The mission of Bound in Japan is based on two tenets: the importance of diversity outreach and the importance of arts outreach. The results of the diversity outreach aspect are more difficult to evaluate, but I can say with full confidence that as an arts outreach project, Bound in Japan was a success.

All the workshop participants clearly enjoyed themselves. You could see their eyes light up, the doors of possibilities opening in their minds. Part of it was due to the fact that they were making something with their own hands that was a form of personal expression. Part of it was due to their introduction to book art — an art form in which the art objects are intimately familiar and yet fascinatingly different.

And it wasn’t just the workshop participants. Traveling around Japan, I met a lot of people. Of course everyone wanted to know what I was doing in Japan so the conversation always turned to Bound in Japan and book art. I usually pulled out my copy of 500 Handmade Books and the other samples I carried with me because showing is much more effective than explaining. Once people understood what book art is, many of them expressed the desire to try their hand at it. Those are the kind of moments I live for — to inspire another individual.

My only regret is that I wasn’t able to reach out to more people. Initially, all the workshops were intended to be free to participants. It was a difficult decision to make. The majority of the immigrant population in Japan is employed in jobs with low wages; spending money on an art activity, no matter how appealing, is a luxury that few of them can afford. On the other hand, a “free” opportunity often leads to a lack of commitment and unreliable attendance. If you have to pay for something, it instantly becomes more valuable, more significant. If you pay for a class, you’re more likely to show up for it.

In the end, mostly due to the lack of funding, I did charge a nominal fee for the workshops. The amount (less than $10USD) by no means reflected the true value of the workshop, but even that small amount was enough to discourage some people from participating. I saw that firsthand in Okayama where there are large Chinese and Brazilian communities.

Most of them are factory workers. Some of them might have thought that the Bound in Japan workshop was a worthy investment, but their irregular working schedules usually made it impossible to attend. If I had been able to remain in Okayama for longer, I would have liked to work with those interested to arrange a workshop that fits their schedule.

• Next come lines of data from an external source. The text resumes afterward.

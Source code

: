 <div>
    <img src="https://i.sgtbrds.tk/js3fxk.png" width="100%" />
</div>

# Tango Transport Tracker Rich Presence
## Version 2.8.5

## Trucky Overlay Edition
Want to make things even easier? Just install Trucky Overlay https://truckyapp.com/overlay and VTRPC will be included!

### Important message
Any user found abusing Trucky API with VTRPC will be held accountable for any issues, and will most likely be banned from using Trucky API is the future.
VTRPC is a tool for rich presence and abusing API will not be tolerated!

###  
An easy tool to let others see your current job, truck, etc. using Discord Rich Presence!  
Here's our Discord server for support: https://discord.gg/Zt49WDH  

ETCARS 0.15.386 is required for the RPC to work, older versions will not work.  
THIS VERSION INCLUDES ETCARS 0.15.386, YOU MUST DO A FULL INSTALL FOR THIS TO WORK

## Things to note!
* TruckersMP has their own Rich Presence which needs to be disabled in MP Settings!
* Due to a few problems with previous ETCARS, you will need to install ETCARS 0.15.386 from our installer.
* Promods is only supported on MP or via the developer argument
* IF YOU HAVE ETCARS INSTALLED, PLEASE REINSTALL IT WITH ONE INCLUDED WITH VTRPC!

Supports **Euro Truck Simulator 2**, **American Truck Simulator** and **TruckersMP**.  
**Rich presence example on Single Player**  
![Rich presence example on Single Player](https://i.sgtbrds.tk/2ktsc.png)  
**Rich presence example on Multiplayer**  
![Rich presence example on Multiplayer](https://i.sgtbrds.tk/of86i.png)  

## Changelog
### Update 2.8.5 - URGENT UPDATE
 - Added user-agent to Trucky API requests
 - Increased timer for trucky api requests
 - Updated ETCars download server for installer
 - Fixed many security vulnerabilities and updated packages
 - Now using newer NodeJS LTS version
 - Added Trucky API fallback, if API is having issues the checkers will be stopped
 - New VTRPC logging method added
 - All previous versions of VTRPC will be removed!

Because of such challenges, the actual participation by non-native residents did not accurately reflect the demographics of the immigrant population. In that respect, the project was not as successful. However, the positive results of Bound in Japan far outweigh any shortcomings.

During the past three years, I have often asked myself the question: Why am I doing this? There are as many reasons not to do such a project as there are reasons in favor of it. But I always come to the same conclusion: Action is better than inaction. Who would possibly complain that there are too many arts activities? In fact, I think that there are not enough.